Of course, that is part of why they’re looking. But if you can explain every other thing on Mars without invoking life, then it takes all the more evidence to make the claim for the very first time.

Nuance goes both ways, too. Even if life didn’t form the greigite, for instance, the mineral would still hint at an environment where microbes could have thrived. Cheyava Falls would have hosted all three of life’s main ingredients: liquid water, an energy source, and organic molecules.

Sapphire Canyon Sample
Sapphire Canyon Sample A close-up image of the sample of Cheyava Falls, called “Sapphire Canyon,” collected by NASA's Perseverance rover.Image: NASA/JPL-Caltech

A solution in danger

NASA has a plan to determine whether Cheyava Falls is truly evidence of past alien life: bring the rock to Earth. 

As you read this, Perseverance is carrying pieces of Cheyava Falls along with samples of dozens of other intriguing sites the rover has visited around Mars. This is the initial phase of a larger mission, called Mars Sample Return, that aims to be the first to bring back parts of another planet to Earth. 

The mission is a joint effort between NASA and the European Space Agency (ESA). It would involve landing another spacecraft on Mars, loading Perseverance’s samples onto it, and then performing the first-ever rocket launch from the surface of another planet to get the samples home.  

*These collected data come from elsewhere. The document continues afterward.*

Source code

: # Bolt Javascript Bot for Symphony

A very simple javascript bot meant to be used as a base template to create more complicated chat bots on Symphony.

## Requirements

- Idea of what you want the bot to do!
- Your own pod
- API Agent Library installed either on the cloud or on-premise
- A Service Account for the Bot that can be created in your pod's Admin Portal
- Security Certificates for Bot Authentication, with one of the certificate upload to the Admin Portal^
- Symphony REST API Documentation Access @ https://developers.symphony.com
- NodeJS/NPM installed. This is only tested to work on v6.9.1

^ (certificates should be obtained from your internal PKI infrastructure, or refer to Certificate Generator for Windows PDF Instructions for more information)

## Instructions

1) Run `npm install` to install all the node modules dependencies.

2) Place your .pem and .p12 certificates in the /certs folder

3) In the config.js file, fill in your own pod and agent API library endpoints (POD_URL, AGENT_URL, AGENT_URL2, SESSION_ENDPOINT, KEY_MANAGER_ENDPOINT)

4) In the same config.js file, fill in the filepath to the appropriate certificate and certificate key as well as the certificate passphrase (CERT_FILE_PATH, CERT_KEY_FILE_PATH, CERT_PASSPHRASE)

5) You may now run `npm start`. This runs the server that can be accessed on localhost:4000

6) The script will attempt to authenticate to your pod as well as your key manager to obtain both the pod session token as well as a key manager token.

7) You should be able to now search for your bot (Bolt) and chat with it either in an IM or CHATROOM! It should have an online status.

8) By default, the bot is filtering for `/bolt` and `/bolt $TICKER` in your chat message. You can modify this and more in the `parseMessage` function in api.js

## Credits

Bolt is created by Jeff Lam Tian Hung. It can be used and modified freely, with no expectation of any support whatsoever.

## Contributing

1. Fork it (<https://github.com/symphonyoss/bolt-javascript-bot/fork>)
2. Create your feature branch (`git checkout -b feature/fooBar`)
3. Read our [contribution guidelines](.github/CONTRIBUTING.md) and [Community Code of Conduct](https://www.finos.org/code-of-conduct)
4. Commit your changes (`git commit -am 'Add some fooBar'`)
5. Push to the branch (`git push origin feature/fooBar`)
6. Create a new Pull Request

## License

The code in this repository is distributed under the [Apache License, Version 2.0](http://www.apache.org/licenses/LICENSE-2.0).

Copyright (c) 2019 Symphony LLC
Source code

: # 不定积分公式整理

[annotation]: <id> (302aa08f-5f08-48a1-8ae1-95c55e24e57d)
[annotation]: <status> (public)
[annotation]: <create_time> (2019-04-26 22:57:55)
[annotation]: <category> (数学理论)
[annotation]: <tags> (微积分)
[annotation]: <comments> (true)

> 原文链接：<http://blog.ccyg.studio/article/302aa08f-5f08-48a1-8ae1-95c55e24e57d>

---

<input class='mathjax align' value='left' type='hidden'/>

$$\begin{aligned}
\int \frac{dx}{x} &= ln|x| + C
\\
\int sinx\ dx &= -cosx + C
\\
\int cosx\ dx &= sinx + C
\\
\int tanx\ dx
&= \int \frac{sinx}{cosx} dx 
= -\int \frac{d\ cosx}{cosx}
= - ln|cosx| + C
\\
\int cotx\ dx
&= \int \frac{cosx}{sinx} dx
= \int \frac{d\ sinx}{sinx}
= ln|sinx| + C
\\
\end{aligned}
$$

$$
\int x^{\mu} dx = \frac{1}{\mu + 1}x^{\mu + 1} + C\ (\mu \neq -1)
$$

For decades, experts have called Mars Sample Return a top scientific priority because of its potential to reveal Mars’ history and whether it ever hosted life. Cheyava Falls may now represent the mission’s greatest prize. 

Mars sample return launch art
Mars sample return launch art Artist's impression of NASA's Perseverance rover and the Mars Ascent Vehicle.Image: NASA / ESA / JPL-Caltech / GSFC / MSFC

According to Ehlmann, analyzing Perseverance’s sample of Cheyava Falls in labs on Earth would allow scientists to more or less conclusively determine whether it shows signs of ancient life. Researchers would be able to identify exactly what kinds of organics are in the rock: the kind that can make vivianite on their own, the kind that are perfect food for microbes, or material from microbes themselves. Scientists could look for signs that certain chemicals were created by digestion. They could check whether the exact amounts of minerals, and where they are throughout the rock, match what you’d expect from a reaction happening from within.  

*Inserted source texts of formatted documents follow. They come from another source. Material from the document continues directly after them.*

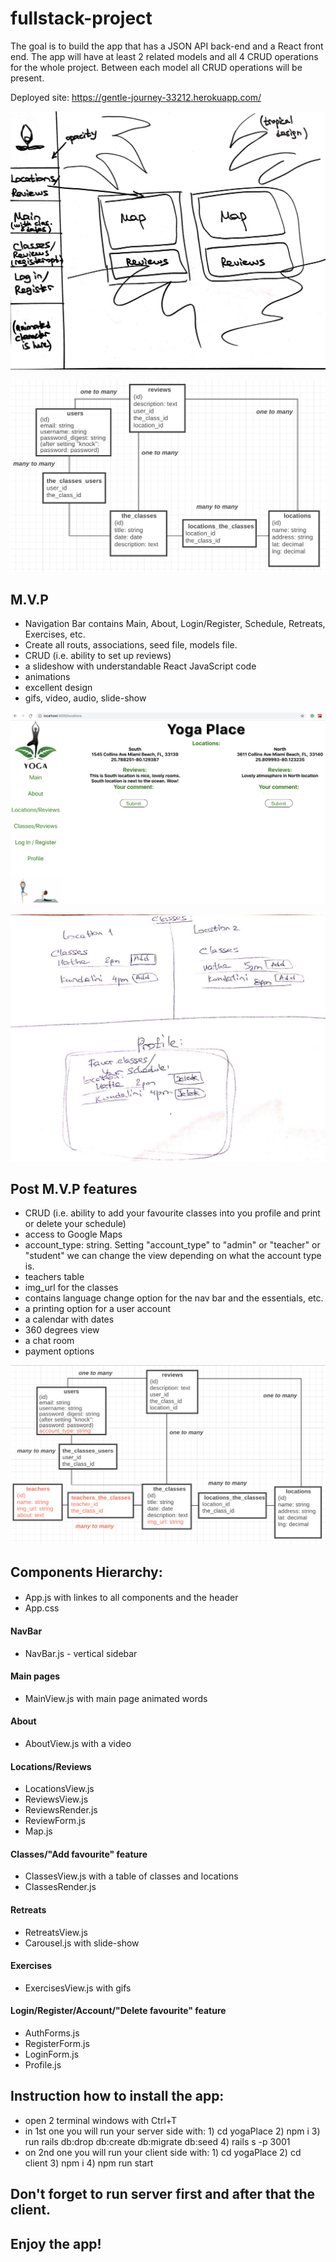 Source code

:# fullstack-project
The goal is to build the app that has a JSON API back-end and a React front end. 
The app will have at least 2 related models and all 4 CRUD operations for the whole project. 
Between each model all CRUD operations will be present.

Deployed site: https://gentle-journey-33212.herokuapp.com/

![Main page](/printscreens/printscreen1.jpg)

![Main page](/printscreens/printscreen4.jpg)

## M.V.P
- Navigation Bar contains Main, About, Login/Register, Schedule, Retreats, Exercises, etc. 
- Create all routs, associations, seed file, models file. 
- CRUD (i.e. ability to set up reviews)
- a slideshow with understandable React JavaScript code 
- animations 
- excellent design
- gifs, video, audio, slide-show

![Another page](/printscreens/printscreen2.jpg)

![Different page](/printscreens/printscreen3.jpg)

## Post M.V.P features
- CRUD (i.e. ability to add your favourite classes into you profile and print or delete your schedule)
- access to Google Maps
- account_type: string. Setting "account_type" to "admin" or "teacher" or "student"
we can change the view depending on what the account type is.
- teachers table
- img_url for the classes
- contains language change option for the nav bar and the essentials, etc.
- a printing option for a user account
- a calendar with dates
- 360 degrees view
- a chat room
- payment options

![Associations Post M.V.P.](/printscreens/printscreen5.jpg)

##                           Components Hierarchy:

#### 
- App.js with linkes to all components and the header
- App.css

#### NavBar
- NavBar.js - vertical sidebar

#### Main pages
- MainView.js with main page animated words

#### About
- AboutView.js with a video

#### Locations/Reviews
- LocationsView.js
- ReviewsView.js
- ReviewsRender.js
- ReviewForm.js
- Map.js

#### Classes/"Add favourite" feature
- ClassesView.js with a table of classes and locations
- ClassesRender.js

#### Retreats
- RetreatsView.js
- Carousel.js with slide-show

#### Exercises
- ExercisesView.js with gifs

#### Login/Register/Account/"Delete favourite" feature
- AuthForms.js
- RegisterForm.js
- LoginForm.js
- Profile.js

##                           Instruction how to install the app:
- open 2 terminal windows with Ctrl+T
- in 1st one you will run your server side with: 1) cd yogaPlace 2) npm i 3) run rails db:drop db:create db:migrate db:seed 4) rails s -p 3001
- on 2nd one you will run your client side with: 1) cd yogaPlace 2) cd client 3) npm i 4) npm run start

## Don't forget to run server first and after that the client.
## Enjoy the app!


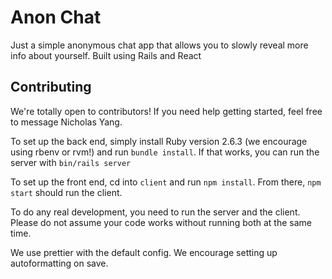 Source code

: # Anon Chat

Just a simple anonymous chat app that allows you to slowly reveal more
info about yourself. Built using Rails and React

## Contributing

We're totally open to contributors! If you need help getting started,
feel free to message Nicholas Yang.

To set up the back end, simply install Ruby version 2.6.3 (we
encourage using rbenv or rvm!) and run `bundle install`. If that
works, you can run the server with `bin/rails server`

To set up the front end, cd into `client` and run `npm install`. From
there, `npm start` should run the client. 

To do any real development, you need to run the server and the
client. Please do not assume your code works without running both at
the same time.

We use prettier with the default config. We encourage setting up
autoformatting on save.
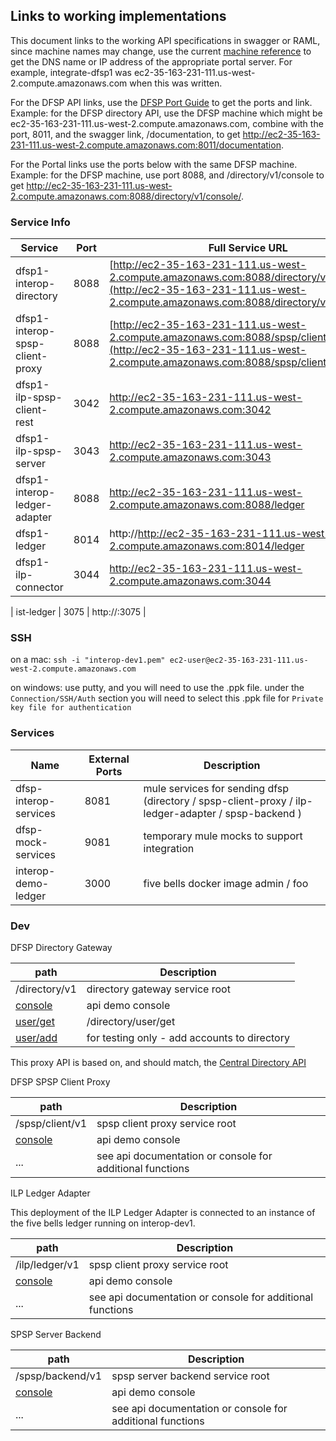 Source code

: ## Links to working implementations
This document links to the working API specifications in swagger or RAML, since machine names may change, use the current [machine reference](./AWS/Infrastructure/machines.md) to get the DNS name or IP address of the appropriate portal server. For example, integrate-dfsp1 was ec2-35-163-231-111.us-west-2.compute.amazonaws.com when this was written.

For the DFSP API links, use the [DFSP Port Guide](./DFSP#default-ports) to get the ports and link. Example: for the DFSP directory API, use the DFSP machine which might be ec2-35-163-231-111.us-west-2.compute.amazonaws.com, combine with the port, 8011, and the swagger link, /documentation, to get http://ec2-35-163-231-111.us-west-2.compute.amazonaws.com:8011/documentation.

For the Portal links use the ports below with the same DFSP machine. Example: for the DFSP machine, use port 8088, and /directory/v1/console to get http://ec2-35-163-231-111.us-west-2.compute.amazonaws.com:8088/directory/v1/console/.

### Service Info

| Service | Port | Full Service URL |
| ------- | ---- | ----------- |
| dfsp1-interop-directory | 8088 |  [http://ec2-35-163-231-111.us-west-2.compute.amazonaws.com:8088/directory/v1](http://ec2-35-163-231-111.us-west-2.compute.amazonaws.com:8088/directory/v1/console) |
| dfsp1-interop-spsp-client-proxy | 8088 |  [http://ec2-35-163-231-111.us-west-2.compute.amazonaws.com:8088/spsp/client/v1](http://ec2-35-163-231-111.us-west-2.compute.amazonaws.com:8088/spsp/client/v1/console) |
| dfsp1-ilp-spsp-client-rest | 3042 | http://ec2-35-163-231-111.us-west-2.compute.amazonaws.com:3042 |
| dfsp1-ilp-spsp-server | 3043 | http://ec2-35-163-231-111.us-west-2.compute.amazonaws.com:3043 |
| dfsp1-interop-ledger-adapter | 8088 |  http://ec2-35-163-231-111.us-west-2.compute.amazonaws.com:8088/ledger |
| dfsp1-ledger | 8014 | http://http://ec2-35-163-231-111.us-west-2.compute.amazonaws.com:8014/ledger |
| dfsp1-ilp-connector | 3044 | http://ec2-35-163-231-111.us-west-2.compute.amazonaws.com:3044 |

| ist-ledger | 3075 | http://:3075 |

### SSH

on a mac:  `ssh -i "interop-dev1.pem" ec2-user@ec2-35-163-231-111.us-west-2.compute.amazonaws.com`

on windows:  use putty, and you will need to use the .ppk file.  under the `Connection/SSH/Auth` section you will need to select this .ppk file for `Private key file for authentication`

### Services

| Name | External Ports | Description |
| ---- | -------------- | ----------- |
| dfsp-interop-services | 8081 | mule services for sending dfsp (directory / spsp-client-proxy / ilp-ledger-adapter / spsp-backend ) |
| dfsp-mock-services | 9081 | temporary mule mocks to support integration |
| interop-demo-ledger | 3000 | five bells docker image admin / foo |

### Dev

DFSP Directory Gateway

| path | Description |
| ---- | ----------- |
| /directory/v1 | directory gateway service root
| [console](http://ec2-35-163-231-111.us-west-2.compute.amazonaws.com:8088/directory/v1/console/) | api demo console |
| [user/get](http://ec2-35-163-231-111.us-west-2.compute.amazonaws.com:8088/directory/v1/user/get) | /directory/user/get |
| [user/add](http://ec2-35-163-231-111.us-west-2.compute.amazonaws.com:8088/directory/v1/user/add) | for testing only - add accounts to directory |

This proxy API is based on, and should match, the [Central Directory API](./CentralDirectory/central_directory_endpoints.md)

DFSP SPSP Client Proxy

| path | Description |
| ---- | ----------- |
| /spsp/client/v1 | spsp client proxy service root |
| [console](http://ec2-35-163-231-111.us-west-2.compute.amazonaws.com:8088/spsp/client/v1/console/) | api demo console |
| ... | see api documentation or console for additional functions |

ILP Ledger Adapter

This deployment of the ILP Ledger Adapter is connected to an instance of the five bells ledger running on interop-dev1.

| path | Description |
| ---- | ----------- |
| /ilp/ledger/v1 | spsp client proxy service root |
| [console](http://ec2-35-163-231-111.us-west-2.compute.amazonaws.com:8088/ledger/console/) | api demo console |
| ... | see api documentation or console for additional functions |

SPSP Server Backend

| path | Description |
| ---- | ----------- |
| /spsp/backend/v1 | spsp server backend service root |
| [console](http://ec2-35-163-231-111.us-west-2.compute.amazonaws.com:8090/spsp/backend/v1/console/) | api demo console |
| ... | see api documentation or console for additional functions |
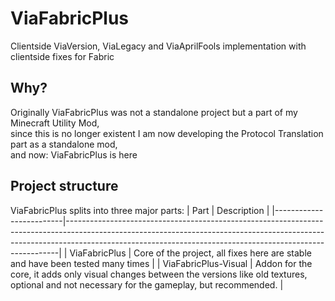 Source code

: # ViaFabricPlus
Clientside ViaVersion, ViaLegacy and ViaAprilFools implementation with clientside fixes for Fabric

## Why?
Originally ViaFabricPlus was not a standalone project but a part of my Minecraft Utility Mod, <br>
since this is no longer existent I am now developing the Protocol Translation part as a standalone mod, <br>
and now: ViaFabricPlus is here

## Project structure
ViaFabricPlus splits into three major parts:
| Part                    | Description                                                                                                                                                                                                                            |
|-------------------------|----------------------------------------------------------------------------------------------------------------------------------------------------------------------------------------------------------------------------------------|
| ViaFabricPlus           | Core of the project, all fixes here are stable and have been tested many times                                                                                                                                                         |
| ViaFabricPlus-Visual    | Addon for the core, it adds only visual changes between the versions like old textures, <br>optional and not necessary for the gameplay, but recommended.                                                                              |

Unfortunately, Mars Sample Return is one of many investments now threatened by devastating cuts proposed to NASA’s budget. In May, the White House’s budget office announced a plan to slash NASA science funding by 47% and cancel no fewer than 41 space missions, including spacecraft already paid for, launched, and making discoveries. That includes two current Mars missions and Mars Sample Return. 

China is also planning to launch a mission to bring back samples from Mars, called Tianwen 3. Scheduled to launch in 2028, it may be on track to return pieces of the red planet before NASA and ESA.

Proposed Mars mission terminations
Proposed Mars mission terminations Mars missions that would be terminated or reduced in operations under the White House Office of Management and Budget's Presidential Budget Request for NASA in fiscal year 2026.Image: The Planetary Society

Closer and closer

There is no telling what we’ll find when — or if — we ever bring Cheyava Falls back to Earth. 

Ehlmann says she can’t put a probability on whether the rock is truly a sign of past life on Mars. We simply don’t know enough yet. 

Until we do, we’re left comparing the discovery to past finds on Mars. As Bell says, Cheyava Falls is “perhaps the best evidence yet for preserved traces of ancient life on Mars, but certainly not a slam dunk.”

If we don’t know just how far along we are in the search for alien life, though, we do know how to move one step closer.

“That sample tube is now sitting on Mars,” Ehlmann said, “ready to come back to Earth.”